Fundador do WikiLeaks fez críticas ao gigante da internet em videoconferência

Atualizado em 25/09/2014 às 09:09, por Redação Portal IMPRENSA.

O fundador do WikiLeaks, Julian Assange, teceu críticas ao Google e ao seu ex-presidente, Erich Smichdt, em uma videoconferência na última quarta-feira (24/9), em Nova York. Para o australiano, o serviço de internet atua sob os interesses do governo norte-americano.

Crédito:Reprodução Assange acusa Google de atuar sob interesses do governo dos EUA
De acordo com a EFE, Assange ponderou que os que lhe acusam de ser "paranoico" ou "traidor" têm comportamentos "ridículos" e ironizou as vantagens de estar em asilo político na embaixada equatoriana no Reino Unido. "Tenho mais tempo para mim, para pensar e para escrever este livro", brincou.

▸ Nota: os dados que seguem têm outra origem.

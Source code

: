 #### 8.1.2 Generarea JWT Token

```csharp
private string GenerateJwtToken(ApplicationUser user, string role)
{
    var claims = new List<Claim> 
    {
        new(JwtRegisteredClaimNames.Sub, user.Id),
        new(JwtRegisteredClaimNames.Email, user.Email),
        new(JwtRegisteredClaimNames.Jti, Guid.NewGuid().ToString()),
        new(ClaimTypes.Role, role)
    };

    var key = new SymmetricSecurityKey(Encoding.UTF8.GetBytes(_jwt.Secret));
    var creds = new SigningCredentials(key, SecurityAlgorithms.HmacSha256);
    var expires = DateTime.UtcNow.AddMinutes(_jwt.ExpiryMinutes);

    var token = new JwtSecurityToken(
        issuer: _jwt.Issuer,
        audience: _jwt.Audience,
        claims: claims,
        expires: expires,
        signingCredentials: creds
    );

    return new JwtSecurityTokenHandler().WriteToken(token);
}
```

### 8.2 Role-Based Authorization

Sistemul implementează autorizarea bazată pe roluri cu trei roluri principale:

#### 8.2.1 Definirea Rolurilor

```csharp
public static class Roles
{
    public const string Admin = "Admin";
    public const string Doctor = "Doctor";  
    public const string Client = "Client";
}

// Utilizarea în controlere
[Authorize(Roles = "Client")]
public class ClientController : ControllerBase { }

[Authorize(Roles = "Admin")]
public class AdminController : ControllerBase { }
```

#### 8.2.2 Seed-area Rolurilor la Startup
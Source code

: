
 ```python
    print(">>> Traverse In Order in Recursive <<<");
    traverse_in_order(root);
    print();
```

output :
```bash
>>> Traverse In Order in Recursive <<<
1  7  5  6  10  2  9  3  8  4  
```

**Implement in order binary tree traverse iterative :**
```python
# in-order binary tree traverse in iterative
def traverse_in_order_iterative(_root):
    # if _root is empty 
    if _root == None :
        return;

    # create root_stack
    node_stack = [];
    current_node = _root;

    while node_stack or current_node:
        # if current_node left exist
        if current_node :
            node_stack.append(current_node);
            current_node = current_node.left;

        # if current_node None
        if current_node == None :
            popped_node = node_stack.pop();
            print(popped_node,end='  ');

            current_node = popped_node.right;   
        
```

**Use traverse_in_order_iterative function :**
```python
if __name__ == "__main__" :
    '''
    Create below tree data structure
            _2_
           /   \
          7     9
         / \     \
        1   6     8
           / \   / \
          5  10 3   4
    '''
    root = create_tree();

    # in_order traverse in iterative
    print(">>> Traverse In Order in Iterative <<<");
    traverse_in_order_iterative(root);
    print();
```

Embora tenha anunciado em agosto que sairia em "breve" da embaixada do Equador em Londres, onde está asilado há dois anos, Assange não comentou o momento exato que pretende interromper sua estadia.

O australiano também apresentou seu último livro "When Google Met WikiLeaks" ("Quando o Google conheceu o WikiLeaks"), no qual acusa o gigante da internet de ter se transformado em uma nova forma de "colonização" ao usar todas as sociedades como alvo.

"O Google não vende um produto, as pessoas são seu produto. Parece um organização branda, um pátio de colégio, mas não é", acrescentou o jornalista.